## [EXERCISE DETAILS]
Please set down the entire listing exactly.

## [INPUT FOR THIS TASK]
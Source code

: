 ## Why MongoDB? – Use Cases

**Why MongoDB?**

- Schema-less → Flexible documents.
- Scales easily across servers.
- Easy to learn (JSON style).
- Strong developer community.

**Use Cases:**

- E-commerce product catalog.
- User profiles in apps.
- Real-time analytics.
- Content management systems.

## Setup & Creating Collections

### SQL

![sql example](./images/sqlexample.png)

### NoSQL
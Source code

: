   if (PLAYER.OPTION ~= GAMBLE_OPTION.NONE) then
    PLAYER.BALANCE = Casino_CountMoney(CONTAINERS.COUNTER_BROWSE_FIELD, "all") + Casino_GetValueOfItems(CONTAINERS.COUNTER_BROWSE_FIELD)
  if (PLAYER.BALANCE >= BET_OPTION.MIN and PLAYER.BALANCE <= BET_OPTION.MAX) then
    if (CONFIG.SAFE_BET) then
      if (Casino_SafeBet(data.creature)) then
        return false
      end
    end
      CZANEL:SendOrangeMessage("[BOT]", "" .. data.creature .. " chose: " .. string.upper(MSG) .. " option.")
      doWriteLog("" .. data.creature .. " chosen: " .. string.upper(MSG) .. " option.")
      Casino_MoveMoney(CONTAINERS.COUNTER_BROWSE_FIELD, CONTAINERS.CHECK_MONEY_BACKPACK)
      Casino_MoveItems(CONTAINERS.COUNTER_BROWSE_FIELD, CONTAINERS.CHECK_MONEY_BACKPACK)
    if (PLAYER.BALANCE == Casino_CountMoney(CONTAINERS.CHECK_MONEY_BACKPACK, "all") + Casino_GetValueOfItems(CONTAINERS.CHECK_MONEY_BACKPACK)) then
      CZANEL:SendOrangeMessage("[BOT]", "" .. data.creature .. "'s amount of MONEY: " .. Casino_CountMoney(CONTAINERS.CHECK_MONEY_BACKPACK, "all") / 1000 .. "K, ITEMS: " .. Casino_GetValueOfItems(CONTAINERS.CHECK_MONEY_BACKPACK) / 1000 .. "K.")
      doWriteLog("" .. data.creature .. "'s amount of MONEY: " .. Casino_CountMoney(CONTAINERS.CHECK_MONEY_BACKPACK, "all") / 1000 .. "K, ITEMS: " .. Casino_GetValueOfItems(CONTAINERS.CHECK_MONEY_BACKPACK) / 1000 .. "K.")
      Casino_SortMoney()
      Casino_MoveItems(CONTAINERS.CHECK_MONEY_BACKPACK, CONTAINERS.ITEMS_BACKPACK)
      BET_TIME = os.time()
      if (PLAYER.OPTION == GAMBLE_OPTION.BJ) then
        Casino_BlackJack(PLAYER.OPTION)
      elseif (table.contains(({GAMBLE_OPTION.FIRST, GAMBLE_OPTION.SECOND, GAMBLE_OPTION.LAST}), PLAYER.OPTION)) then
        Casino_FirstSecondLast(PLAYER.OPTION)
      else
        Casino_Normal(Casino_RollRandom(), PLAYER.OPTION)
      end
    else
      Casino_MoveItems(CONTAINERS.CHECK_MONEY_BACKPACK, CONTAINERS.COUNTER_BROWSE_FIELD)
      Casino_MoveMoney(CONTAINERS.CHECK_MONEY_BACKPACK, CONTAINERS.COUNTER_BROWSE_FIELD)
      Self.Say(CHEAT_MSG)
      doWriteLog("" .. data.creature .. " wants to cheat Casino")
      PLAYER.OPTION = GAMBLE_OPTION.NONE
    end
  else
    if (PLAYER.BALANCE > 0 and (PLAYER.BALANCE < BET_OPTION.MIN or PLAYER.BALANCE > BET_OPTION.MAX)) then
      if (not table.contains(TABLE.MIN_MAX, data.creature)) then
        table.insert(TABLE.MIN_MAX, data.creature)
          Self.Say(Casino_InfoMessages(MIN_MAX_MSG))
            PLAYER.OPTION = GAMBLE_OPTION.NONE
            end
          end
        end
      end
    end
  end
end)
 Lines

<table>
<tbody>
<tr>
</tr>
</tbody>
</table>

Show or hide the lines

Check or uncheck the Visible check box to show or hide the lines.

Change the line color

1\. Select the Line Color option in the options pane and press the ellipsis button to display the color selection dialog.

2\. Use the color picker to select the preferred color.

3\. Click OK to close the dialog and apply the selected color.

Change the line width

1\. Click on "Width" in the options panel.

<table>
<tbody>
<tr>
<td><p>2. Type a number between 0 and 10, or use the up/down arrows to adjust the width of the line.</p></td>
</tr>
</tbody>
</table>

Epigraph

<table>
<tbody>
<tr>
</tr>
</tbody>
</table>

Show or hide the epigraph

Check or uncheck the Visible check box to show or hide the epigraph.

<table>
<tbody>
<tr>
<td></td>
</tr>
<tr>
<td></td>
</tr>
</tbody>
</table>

## [WRITTEN ANSWER]
Source code

: ## Why MongoDB? – Use Cases

**Why MongoDB?**

- Schema-less → Flexible documents.
- Scales easily across servers.
- Easy to learn (JSON style).
- Strong developer community.

**Use Cases:**

- E-commerce product catalog.
- User profiles in apps.
- Real-time analytics.
- Content management systems.

## Setup & Creating Collections

### SQL

![sql example](./images/sqlexample.png)

### NoSQL
Source code

:   if (PLAYER.OPTION ~= GAMBLE_OPTION.NONE) then
    PLAYER.BALANCE = Casino_CountMoney(CONTAINERS.COUNTER_BROWSE_FIELD, "all") + Casino_GetValueOfItems(CONTAINERS.COUNTER_BROWSE_FIELD)
  if (PLAYER.BALANCE >= BET_OPTION.MIN and PLAYER.BALANCE <= BET_OPTION.MAX) then
    if (CONFIG.SAFE_BET) then
      if (Casino_SafeBet(data.creature)) then
        return false
      end
    end
      CZANEL:SendOrangeMessage("[BOT]", "" .. data.creature .. " chose: " .. string.upper(MSG) .. " option.")
      doWriteLog("" .. data.creature .. " chosen: " .. string.upper(MSG) .. " option.")
      Casino_MoveMoney(CONTAINERS.COUNTER_BROWSE_FIELD, CONTAINERS.CHECK_MONEY_BACKPACK)
      Casino_MoveItems(CONTAINERS.COUNTER_BROWSE_FIELD, CONTAINERS.CHECK_MONEY_BACKPACK)
    if (PLAYER.BALANCE == Casino_CountMoney(CONTAINERS.CHECK_MONEY_BACKPACK, "all") + Casino_GetValueOfItems(CONTAINERS.CHECK_MONEY_BACKPACK)) then
      CZANEL:SendOrangeMessage("[BOT]", "" .. data.creature .. "'s amount of MONEY: " .. Casino_CountMoney(CONTAINERS.CHECK_MONEY_BACKPACK, "all") / 1000 .. "K, ITEMS: " .. Casino_GetValueOfItems(CONTAINERS.CHECK_MONEY_BACKPACK) / 1000 .. "K.")
      doWriteLog("" .. data.creature .. "'s amount of MONEY: " .. Casino_CountMoney(CONTAINERS.CHECK_MONEY_BACKPACK, "all") / 1000 .. "K, ITEMS: " .. Casino_GetValueOfItems(CONTAINERS.CHECK_MONEY_BACKPACK) / 1000 .. "K.")
      Casino_SortMoney()
      Casino_MoveItems(CONTAINERS.CHECK_MONEY_BACKPACK, CONTAINERS.ITEMS_BACKPACK)
      BET_TIME = os.time()
      if (PLAYER.OPTION == GAMBLE_OPTION.BJ) then
        Casino_BlackJack(PLAYER.OPTION)
      elseif (table.contains(({GAMBLE_OPTION.FIRST, GAMBLE_OPTION.SECOND, GAMBLE_OPTION.LAST}), PLAYER.OPTION)) then
        Casino_FirstSecondLast(PLAYER.OPTION)
      else
        Casino_Normal(Casino_RollRandom(), PLAYER.OPTION)
      end
    else
      Casino_MoveItems(CONTAINERS.CHECK_MONEY_BACKPACK, CONTAINERS.COUNTER_BROWSE_FIELD)
      Casino_MoveMoney(CONTAINERS.CHECK_MONEY_BACKPACK, CONTAINERS.COUNTER_BROWSE_FIELD)
      Self.Say(CHEAT_MSG)
      doWriteLog("" .. data.creature .. " wants to cheat Casino")
      PLAYER.OPTION = GAMBLE_OPTION.NONE
    end
  else
    if (PLAYER.BALANCE > 0 and (PLAYER.BALANCE < BET_OPTION.MIN or PLAYER.BALANCE > BET_OPTION.MAX)) then
      if (not table.contains(TABLE.MIN_MAX, data.creature)) then
        table.insert(TABLE.MIN_MAX, data.creature)
          Self.Say(Casino_InfoMessages(MIN_MAX_MSG))
            PLAYER.OPTION = GAMBLE_OPTION.NONE
            end
          end
        end
      end
    end
  end
end)
 Lines

<table>
<tbody>
<tr>
</tr>
</tbody>
</table>

Show or hide the lines

Check or uncheck the Visible check box to show or hide the lines.

Change the line color

1\. Select the Line Color option in the options pane and press the ellipsis button to display the color selection dialog.

2\. Use the color picker to select the preferred color.

3\. Click OK to close the dialog and apply the selected color.

Change the line width

1\. Click on "Width" in the options panel.

<table>
<tbody>
<tr>
<td><p>2. Type a number between 0 and 10, or use the up/down arrows to adjust the width of the line.</p></td>
</tr>
</tbody>
</table>

Epigraph

<table>
<tbody>
<tr>
</tr>
</tbody>
</table>

Show or hide the epigraph

Check or uncheck the Visible check box to show or hide the epigraph.

<table>
<tbody>
<tr>
<td></td>
</tr>
<tr>
<td></td>
</tr>
</tbody>
</table>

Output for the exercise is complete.